=== Begin Enclosure ===
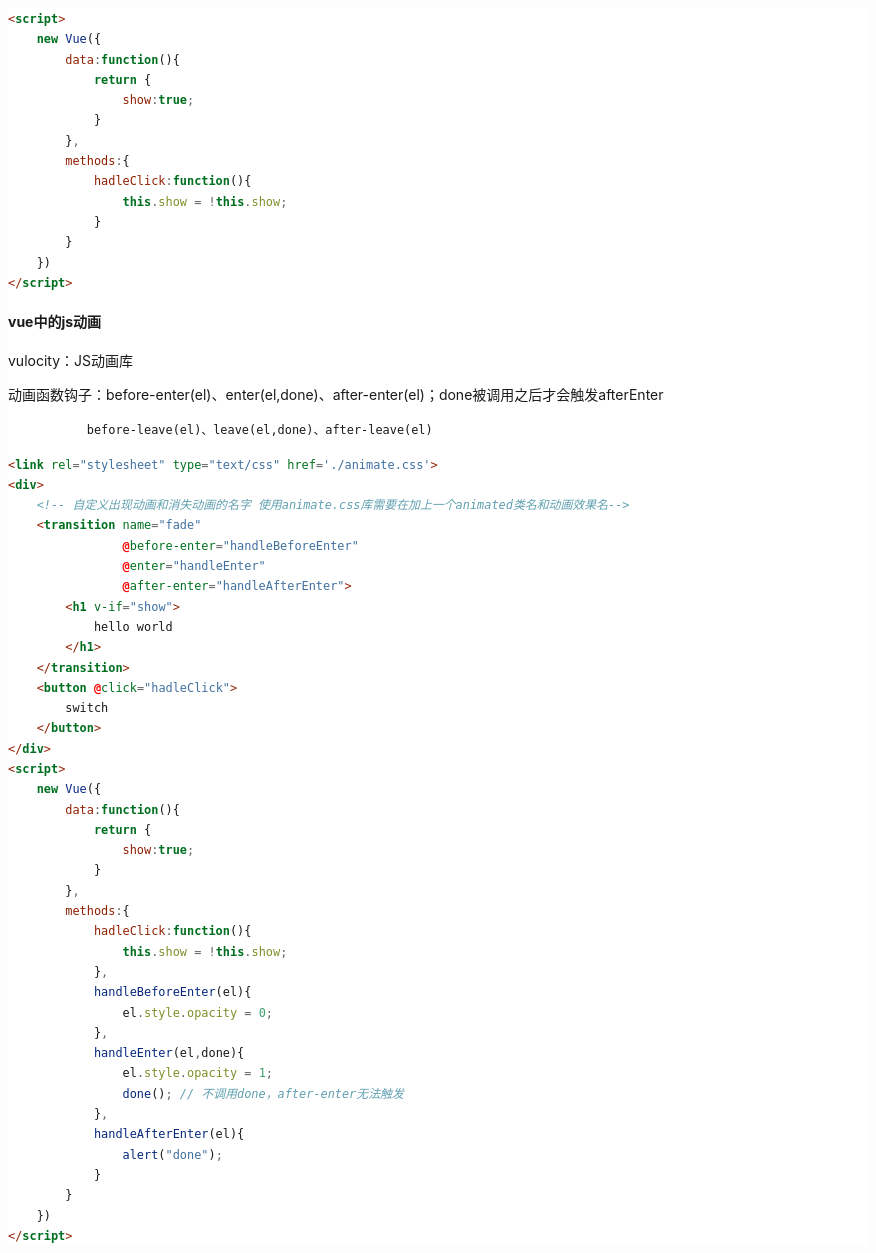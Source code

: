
 ```html
<script>
    new Vue({
        data:function(){
            return {
                show:true;
            }
        },
        methods:{
            hadleClick:function(){
                this.show = !this.show;
            }
        }
    })
</script>
```

#### vue中的js动画

vulocity：JS动画库

动画函数钩子：before-enter(el)、enter(el,done)、after-enter(el)；done被调用之后才会触发afterEnter

   			   before-leave(el)、leave(el,done)、after-leave(el)

```html
<link rel="stylesheet" type="text/css" href='./animate.css'>
<div>
    <!-- 自定义出现动画和消失动画的名字 使用animate.css库需要在加上一个animated类名和动画效果名-->
    <transition name="fade"
                @before-enter="handleBeforeEnter"
                @enter="handleEnter"
                @after-enter="handleAfterEnter">
    	<h1 v-if="show">
            hello world
        </h1>
    </transition>
    <button @click="hadleClick">
        switch
    </button>
</div>
<script>
    new Vue({
        data:function(){
            return {
                show:true;
            }
        },
        methods:{
            hadleClick:function(){
                this.show = !this.show;
            },
            handleBeforeEnter(el){
                el.style.opacity = 0;
            },
            handleEnter(el,done){
                el.style.opacity = 1;
                done(); // 不调用done，after-enter无法触发
            },
            handleAfterEnter(el){
                alert("done");
            }
        }
    })
</script>
```
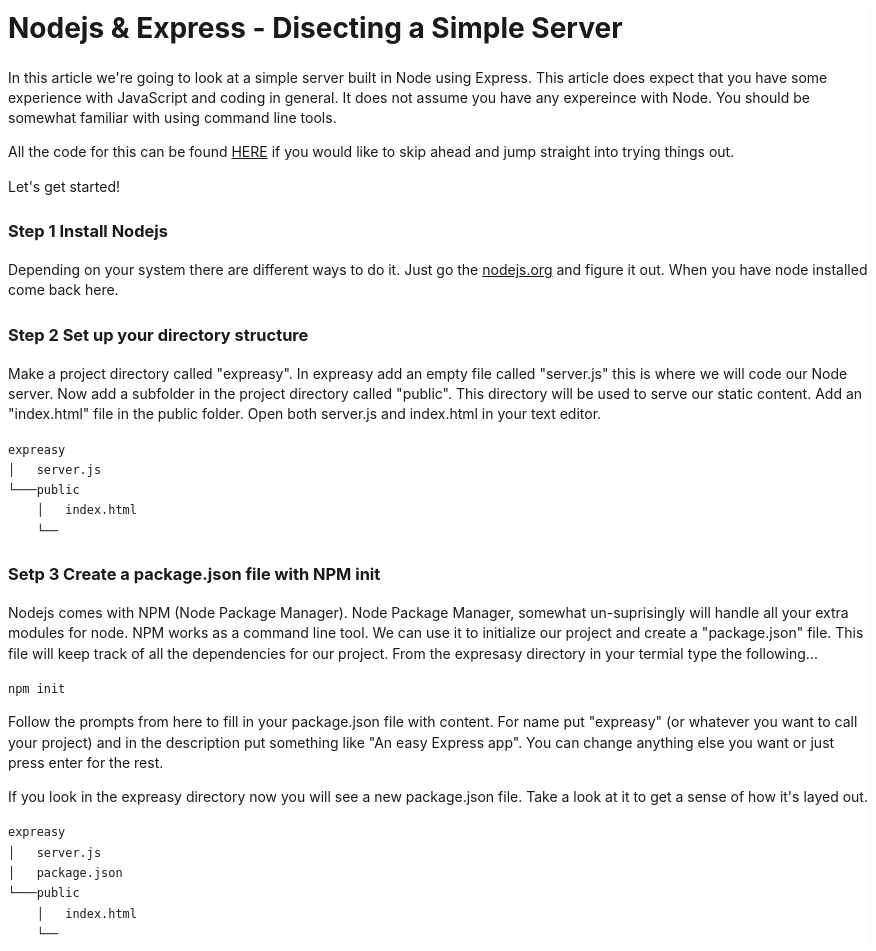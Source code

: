 # Nodejs & Express - Disecting a Simple Server

In this article we're going to look at a simple server built in Node using Express.  This article does expect that you have some experience with JavaScript and coding in general. It does not assume you have any expereince with Node. You should be somewhat familiar with using command line tools.

All the code for this can be found [HERE](https://github.com/thinktt/expreasy) if you would like to skip ahead and jump straight into trying things out.  

Let's get started!

### Step 1 Install Nodejs
Depending on your system there are different ways to do it. Just go the [nodejs.org](https://nodejs.org/en/download/) and figure it out. When you have node installed come back here. 

### Step 2 Set up your directory structure
Make a project directory called "expreasy".  In expreasy add an empty file called "server.js" this is where we will code our Node server. Now add a subfolder in the project directory called "public". This directory will be used to serve our static content. Add an "index.html" file in the public folder. Open both server.js and index.html in your text editor. 

```
expreasy
│   server.js
└───public
    │   index.html
    └──
```

### Setp 3 Create a package.json file with NPM init
Nodejs comes with NPM (Node Package Manager). Node Package Manager, somewhat un-suprisingly will handle all your extra modules for node. NPM works as a command line tool. We can use it to initialize our project and create a "package.json" file. This file will keep track of all the dependencies for our project. From the expresasy directory in your termial type the following...

```
npm init
```
Follow the prompts from here to fill in your package.json file with content. For name put "expreasy" (or whatever you want to call your project) and in the description put something like "An easy Express app". You can change anything else you want or just press enter for the rest. 

If you look in the expreasy directory now you will see a new package.json file. Take a look at it to get a sense of how it's layed out. 

```
expreasy
│   server.js
│   package.json
└───public
    │   index.html
    └──
```
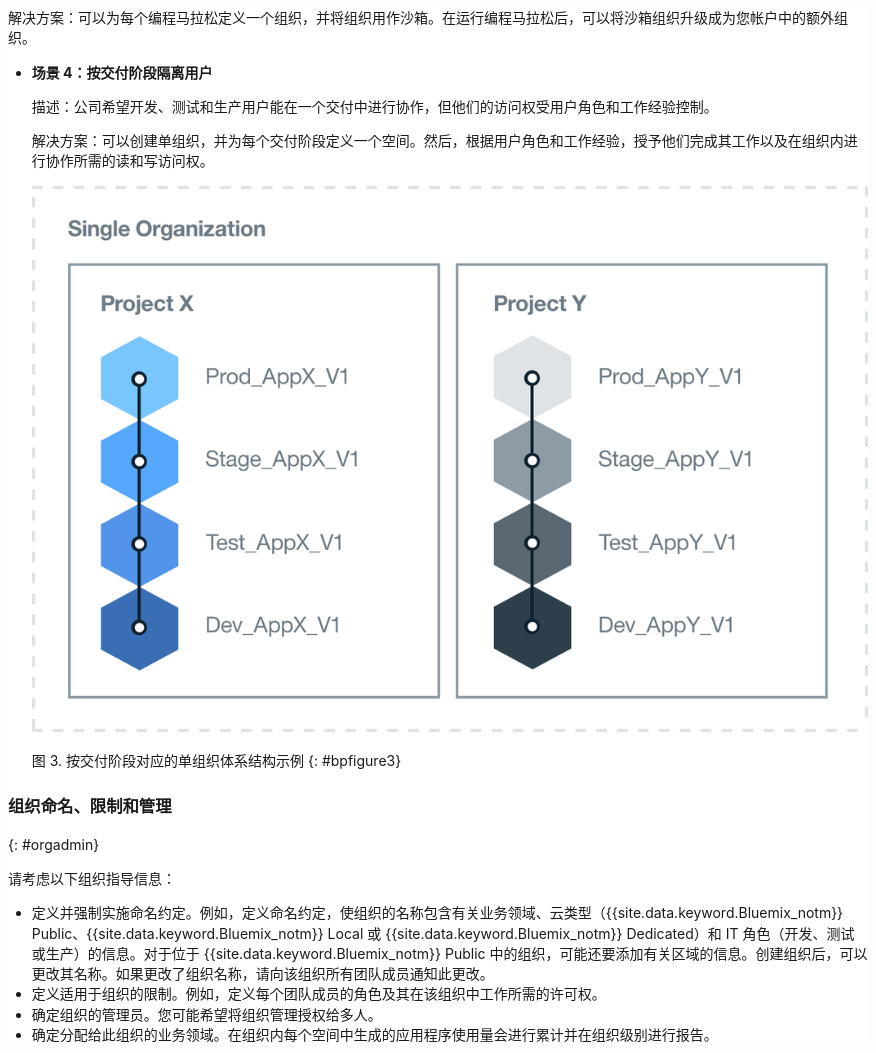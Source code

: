   解决方案：可以为每个编程马拉松定义一个组织，并将组织用作沙箱。在运行编程马拉松后，可以将沙箱组织升级成为您帐户中的额外组织。

* **场景 4：按交付阶段隔离用户**

  描述：公司希望开发、测试和生产用户能在一个交付中进行协作，但他们的访问权受用户角色和工作经验控制。

  解决方案：可以创建单组织，并为每个交付阶段定义一个空间。然后，根据用户角色和工作经验，授予他们完成其工作以及在组织内进行协作所需的读和写访问权。

  ![显示按交付阶段隔离用户的图](images/user_groups_example.svg "显示按交付阶段隔离用户的图")

   图 3. 按交付阶段对应的单组织体系结构示例
{: #bpfigure3}

### 组织命名、限制和管理 
{: #orgadmin}   

请考虑以下组织指导信息：

* 定义并强制实施命名约定。例如，定义命名约定，使组织的名称包含有关业务领域、云类型（{{site.data.keyword.Bluemix_notm}} Public、{{site.data.keyword.Bluemix_notm}} Local 或 {{site.data.keyword.Bluemix_notm}} Dedicated）和 IT 角色（开发、测试或生产）的信息。对于位于 {{site.data.keyword.Bluemix_notm}} Public 中的组织，可能还要添加有关区域的信息。创建组织后，可以更改其名称。如果更改了组织名称，请向该组织所有团队成员通知此更改。
* 定义适用于组织的限制。例如，定义每个团队成员的角色及其在该组织中工作所需的许可权。
* 确定组织的管理员。您可能希望将组织管理授权给多人。
* 确定分配给此组织的业务领域。在组织内每个空间中生成的应用程序使用量会进行累计并在组织级别进行报告。
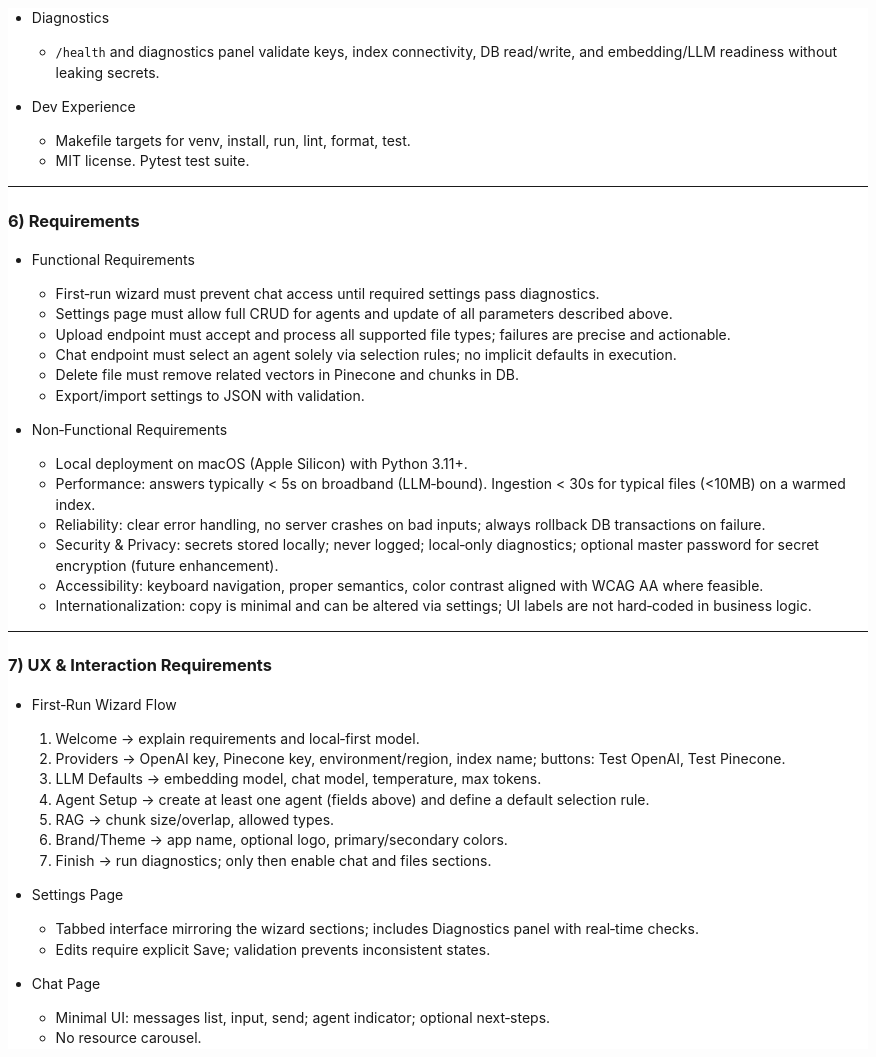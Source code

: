 - Diagnostics
  - `/health` and diagnostics panel validate keys, index connectivity, DB read/write, and embedding/LLM readiness without leaking secrets.

- Dev Experience
  - Makefile targets for venv, install, run, lint, format, test.
  - MIT license. Pytest test suite.

---

### 6) Requirements

- Functional Requirements
  - First‑run wizard must prevent chat access until required settings pass diagnostics.
  - Settings page must allow full CRUD for agents and update of all parameters described above.
  - Upload endpoint must accept and process all supported file types; failures are precise and actionable.
  - Chat endpoint must select an agent solely via selection rules; no implicit defaults in execution.
  - Delete file must remove related vectors in Pinecone and chunks in DB.
  - Export/import settings to JSON with validation.

- Non‑Functional Requirements
  - Local deployment on macOS (Apple Silicon) with Python 3.11+.
  - Performance: answers typically < 5s on broadband (LLM‑bound). Ingestion < 30s for typical files (<10MB) on a warmed index.
  - Reliability: clear error handling, no server crashes on bad inputs; always rollback DB transactions on failure.
  - Security & Privacy: secrets stored locally; never logged; local‑only diagnostics; optional master password for secret encryption (future enhancement).
  - Accessibility: keyboard navigation, proper semantics, color contrast aligned with WCAG AA where feasible.
  - Internationalization: copy is minimal and can be altered via settings; UI labels are not hard‑coded in business logic.

---

### 7) UX & Interaction Requirements

- First‑Run Wizard Flow
  1. Welcome → explain requirements and local‑first model.
  2. Providers → OpenAI key, Pinecone key, environment/region, index name; buttons: Test OpenAI, Test Pinecone.
  3. LLM Defaults → embedding model, chat model, temperature, max tokens.
  4. Agent Setup → create at least one agent (fields above) and define a default selection rule.
  5. RAG → chunk size/overlap, allowed types.
  6. Brand/Theme → app name, optional logo, primary/secondary colors.
  7. Finish → run diagnostics; only then enable chat and files sections.

- Settings Page
  - Tabbed interface mirroring the wizard sections; includes Diagnostics panel with real‑time checks.
  - Edits require explicit Save; validation prevents inconsistent states.

- Chat Page
  - Minimal UI: messages list, input, send; agent indicator; optional next‑steps.
  - No resource carousel.
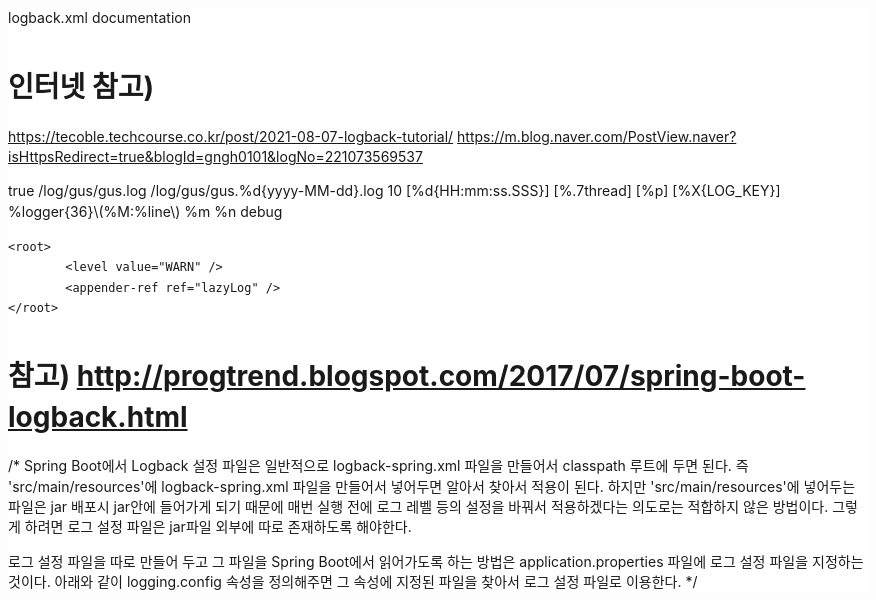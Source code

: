 logback.xml documentation

# 인터넷 참고) 
https://tecoble.techcourse.co.kr/post/2021-08-07-logback-tutorial/
https://m.blog.naver.com/PostView.naver?isHttpsRedirect=true&blogId=gngh0101&logNo=221073569537

<?xml version="1.0" encoding="UTF-8"?>

<configuration scan="true" scanPeriod="30 seconds" debug="true">
 
   <contextListener class="ch.qos.logback.classic.jul.LevelChangePropagator">
    <resetJUL>true</resetJUL>
   </contextListener>

   <appender name="guslog" class="ch.qos.logback.core.rolling.RollingFileAppender">
        <file>/log/gus/gus.log</file>
        <rollingPolicy class="ch.qos.logback.core.rolling.TimeBasedRollingPolicy">
                <fileNamePattern>/log/gus/gus.%d{yyyy-MM-dd}.log</fileNamePattern>
                <maxHistory>10</maxHistory>
        </rollingPolicy>
        <encoder>
                <pattern>[%d{HH:mm:ss.SSS}] [%.7thread] [%p] [%X{LOG_KEY}] %logger{36}\(%M:%line\) %m %n</pattern>
        </encoder>
        <filter class="ch.qos.logback.classic.filter.ThresholdFilter">
                <level>debug</level>
        </filter>
    </appender>
    <logger name="com.gus" additivity="false">
        <level value="DEBUG" />
        <appender-ref ref="gusLog" />
    </logger>
    <logger name="accessLog" additivity="false">
        <level value="INFO" />
        <appender-ref ref="accessLog" />
     </logger>
       
    <root>
            <level value="WARN" />
            <appender-ref ref="lazyLog" />
    </root>

</configuration>

# 참고) http://progtrend.blogspot.com/2017/07/spring-boot-logback.html
/*
 Spring Boot에서 Logback 설정 파일은 일반적으로 logback-spring.xml 파일을 만들어서 classpath 루트에 두면 된다. 즉 'src/main/resources'에 logback-spring.xml 파일을 만들어서 넣어두면 알아서 찾아서 적용이 된다. 하지만 'src/main/resources'에 넣어두는 파일은 jar 배포시 jar안에 들어가게 되기 때문에 매번 실행 전에 로그 레벨 등의 설정을 바꿔서 적용하겠다는 의도로는 적합하지 않은 방법이다.  그렇게 하려면 로그 설정 파일은 jar파일 외부에 따로 존재하도록 해야한다.

 로그 설정 파일을 따로 만들어 두고 그 파일을 Spring Boot에서 읽어가도록 하는 방법은 application.properties 파일에 로그 설정 파일을 지정하는 것이다. 아래와 같이 logging.config 속성을 정의해주면 그 속성에 지정된 파일을 찾아서 로그 설정 파일로 이용한다.
*/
=== End Enclosure ===
WORK ORDER: Up to and including the line containing "vulocity：JS动画库", quote each line of the entries above from the very first, please, exactly and without images.

ANSWER:
Source code

:
 ```html
<script>
    new Vue({
        data:function(){
            return {
                show:true;
            }
        },
        methods:{
            hadleClick:function(){
                this.show = !this.show;
            }
        }
    })
</script>
```

#### vue中的js动画

vulocity：JS动画库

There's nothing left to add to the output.